Bergman, a New Orleans native who now divides his time between Minneapolis and New York City, offers no commentary on his subjects. No dates, names, places or titles explain them, no footnotes contextualize their grim realities. Instead viewers are left to spin their own narratives about these solitary sad sacks and the kind of society -- our own, as it happens -- that enables such destitution.
Beyond the shabbiness of their attire, Bergman's subjects have visible pain as a common denominator: A gaunt woman with pinched lips glances fearfully away, her russet hair highlit with red and purple light and her freckled face washed with greenish pallor. A man with pinched brows cocks his head and retreats into reverie, while a woman in a silvery jacket trembles with suppressed tears. A bony blue-eyed girl looks like an untamed Irish waif and her counterpart -- a brown-haired boy of about 8 -- seems so neglected as to be unreachable. Most hauntingly, a wild scarecrow of a man with decaying teeth stands in raking light before a chain-link fence, his clear hazel eyes open but disengaged, as if seeing nothing.
In virtually every case, Bergman moves in low and close for a head shot, generally framing his subjects against a wall or panel of color. They rarely return his gaze, but instead glance away or down. Even if they look into the camera's lens, their eyes turn inward so they do not appear to see, only to be seen. A few, like a shriveled man clutching a thick religious tract, stare back at the camera but with a thin-lipped distrust that speaks to years of marginalization. The one woman who almost smiles has fresh cigarette burns on her cheek and forehead. Self-mutilation or the mark of another hand? Who knows?
Contrived grit
All this gritty reality has, of course, an air of unreality about it, enshrined as it is in a museum gallery. Curator David Little has grouped and lit the pictures sensitively so that each has a modicum of dignity. And Bergman's inkjet prints are ripe with painterly color: A glowing gold background makes a bitter black man look like a medieval saint, while a shifty man stroking a feather seems pinned to a bright blue wall by a slice of red in his black jacket.
For all their contemporaniety, Bergman's characters seem less a record of modern life than archetypes of suffering. They are intensely physical, but also strangely dematerialized, like a galaxy of Catholic saints chosen to represent the miseries and mysteries to which the human condition is prey. With their stagey poses and visibly tortured souls, they read as characters in a modern morality play. Pathos aside, the figures are often repellent because the photographer has made them so with his juiced color, harsh light, and unrelenting narrative.
Bergman's studied silence invites viewers to question his motives and goals. Is he simply a bleeding-heart dishing up a platter of guilt in response to the societal failures these lives imply?
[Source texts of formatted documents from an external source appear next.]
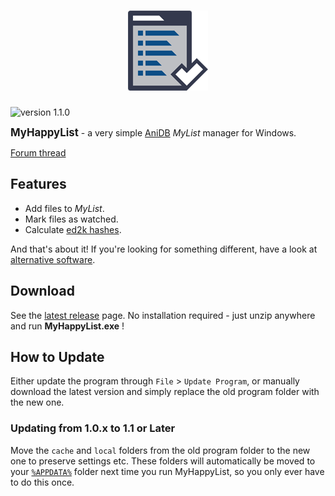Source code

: <h1 align="center"><img src="misc/AppIcon/AppIcon0128.png" width="128" height="128" alt="MyHappyList" title="MyHappyList"></h1>

![version 1.1.0](https://img.shields.io/badge/version-1.1.0-green.svg)

**<big>MyHappyList</big>** - a very simple [AniDB](https://anidb.net/) *MyList* manager for Windows.

[Forum thread](https://anidb.net/thread83307)



## Features
- Add files to *MyList*.
- Mark files as watched.
- Calculate [ed2k hashes](https://wiki.anidb.info/w/Ed2k-hash).

And that's about it! If you're looking for something different,
have a look at [alternative software](https://anidb.net/perl-bin/animedb.pl?show=software).



## Download
See the [latest release](https://github.com/ReFreezed/MyHappyList/releases/latest) page.
No installation required - just unzip anywhere and run **MyHappyList.exe** !



## How to Update
Either update the program through `File` > `Update Program`,
or manually download the latest version and simply replace the old program folder with the new one.

### Updating from 1.0.x to 1.1 or Later
Move the `cache` and `local` folders from the old program folder to the new one to preserve settings etc.
These folders will automatically be moved to your
[`%APPDATA%`](https://www.microsoft.com/en-us/wdsi/help/folder-variables#appdata)
folder next time you run MyHappyList, so you only ever have to do this once.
Or is he a voyeur using his camera as passport to another psychological country? Was he a fellow traveler in degradation who has now cleaned up his act and turned amanuensis for his fellow outcasts? Or, as seems more likely, is he sanctifying others' destitution to bootstrap himself into the company of Lewis Wickes Hine, Walker Evans, Robert Frank and other great photo documentarians of the past century?